Brian Sicknick was reportedly pepper-sprayed and bludgeoned with a fire extinguisher by members of a Trump-supporting mob last Wednesday as they stormed the U.S. Capitol in an effort to overturn the certification of the 2020 election results. The 42-year-old New Jersey native and Iraq war veteran died in an area hospital one day later. Four others have died as a result of the violence.
In a new interview published over the weekend, Sicknick’s grieving father said his son fulfilled a lifelong dream when he joined the U.S. Capitol Police in 2008.
“He loved his job,” Charles Sicknick told Reuters. “I’ll never get over this.” Elsewhere in the interview, the elder Sicknick said his son “ended up with a clot on the brain” as a result of his injuries, adding, “If they had operated on him, he would’ve become a vegetable.”
New Jersey Gov. Phil Murphy ordered flags at all state buildings in the state to be flown at half-staff Monday to honor Sicknick, who was a South River native. A day earlier, President Donald Trump ordered the White House flag to be flown at half-staff in the officer’s memory.
Sicknick “embodied the selfless spirit of his native state, giving his life to protect our democracy from violent insurrection,” Murphy said in a statement posted to Twitter Friday. “It is my fervent hope that the rioters whose actions directly contributed to his death are quickly brought to justice.”
Many reports on Sicknick’s death have emphasized his outspoken support of Trump. Still, the officer rarely discussed his conservative views with his father or his mother Gladys, nor did they interfere with professional duties. In fact, one of Sicknick’s first major assignments in Washington was working at former President Barack Obama’s 2009 inauguration.
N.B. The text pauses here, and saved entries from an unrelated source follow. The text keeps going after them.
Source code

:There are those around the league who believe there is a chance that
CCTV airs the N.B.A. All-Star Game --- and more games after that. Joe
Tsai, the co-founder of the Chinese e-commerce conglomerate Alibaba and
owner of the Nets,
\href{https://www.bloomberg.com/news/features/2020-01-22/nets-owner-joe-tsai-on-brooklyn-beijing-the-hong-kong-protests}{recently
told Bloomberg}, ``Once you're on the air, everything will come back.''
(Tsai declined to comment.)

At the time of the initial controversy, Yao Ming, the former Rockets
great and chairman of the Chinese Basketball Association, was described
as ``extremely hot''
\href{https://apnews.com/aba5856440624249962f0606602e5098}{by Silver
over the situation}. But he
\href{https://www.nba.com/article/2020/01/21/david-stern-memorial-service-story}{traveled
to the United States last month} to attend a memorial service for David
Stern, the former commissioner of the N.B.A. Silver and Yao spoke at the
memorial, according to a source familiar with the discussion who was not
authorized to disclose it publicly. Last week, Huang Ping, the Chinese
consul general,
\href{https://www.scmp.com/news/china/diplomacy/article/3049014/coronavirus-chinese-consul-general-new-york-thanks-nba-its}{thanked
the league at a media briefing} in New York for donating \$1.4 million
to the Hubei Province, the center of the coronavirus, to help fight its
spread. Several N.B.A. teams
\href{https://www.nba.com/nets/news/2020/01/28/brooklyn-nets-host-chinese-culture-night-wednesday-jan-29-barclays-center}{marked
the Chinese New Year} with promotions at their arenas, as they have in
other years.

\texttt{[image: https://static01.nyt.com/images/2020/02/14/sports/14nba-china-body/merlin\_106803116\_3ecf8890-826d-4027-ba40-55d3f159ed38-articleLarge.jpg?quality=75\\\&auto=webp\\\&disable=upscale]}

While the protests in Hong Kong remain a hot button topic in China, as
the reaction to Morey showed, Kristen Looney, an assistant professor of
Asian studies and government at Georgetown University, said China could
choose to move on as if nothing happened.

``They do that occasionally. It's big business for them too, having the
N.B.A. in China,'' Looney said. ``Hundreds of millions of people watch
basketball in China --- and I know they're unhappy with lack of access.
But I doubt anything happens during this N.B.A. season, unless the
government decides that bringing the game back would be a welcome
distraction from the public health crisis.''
“He just got along real well with everybody because he was a gentleman,” Charles Sicknick, who has requested the public not make his son’s death a political issue, told Reuters. “If any good comes out of my son’s death, I just hope that it stops all the lunacy that’s been going on in this country.”
Caroline Behringer, a former communication adviser for House Speaker Nancy Pelosi, offered similar sentiments. In an interview with The Washington Post, she described Sicknick as a friend who comforted her after Hillary Clinton’s 2016 election loss.
“He knew how hard it was going to be for me,” she said. “Neither of us said a thing. No words needed to be exchanged. I knew that even though it was a celebratory day for him, he was going to hold me up.”
Sicknick, who will be cremated and laid to rest in Arneytown, New Jersey, is survived by his parents, brothers Ken and Craig, and girlfriend Sandra Garza. His family said Sunday they’d received condolence calls from Pelosi, Vice President Mike Pence and President-elect Joe Biden, but had yet to hear from the president.
“There really aren’t enough kind words in any language to describe how sweet Brian was,” the family said in a separate statement issued Monday. “He was truly a lovely, humble soul. ... Our loss of Brian will leave a large hole in our hearts.”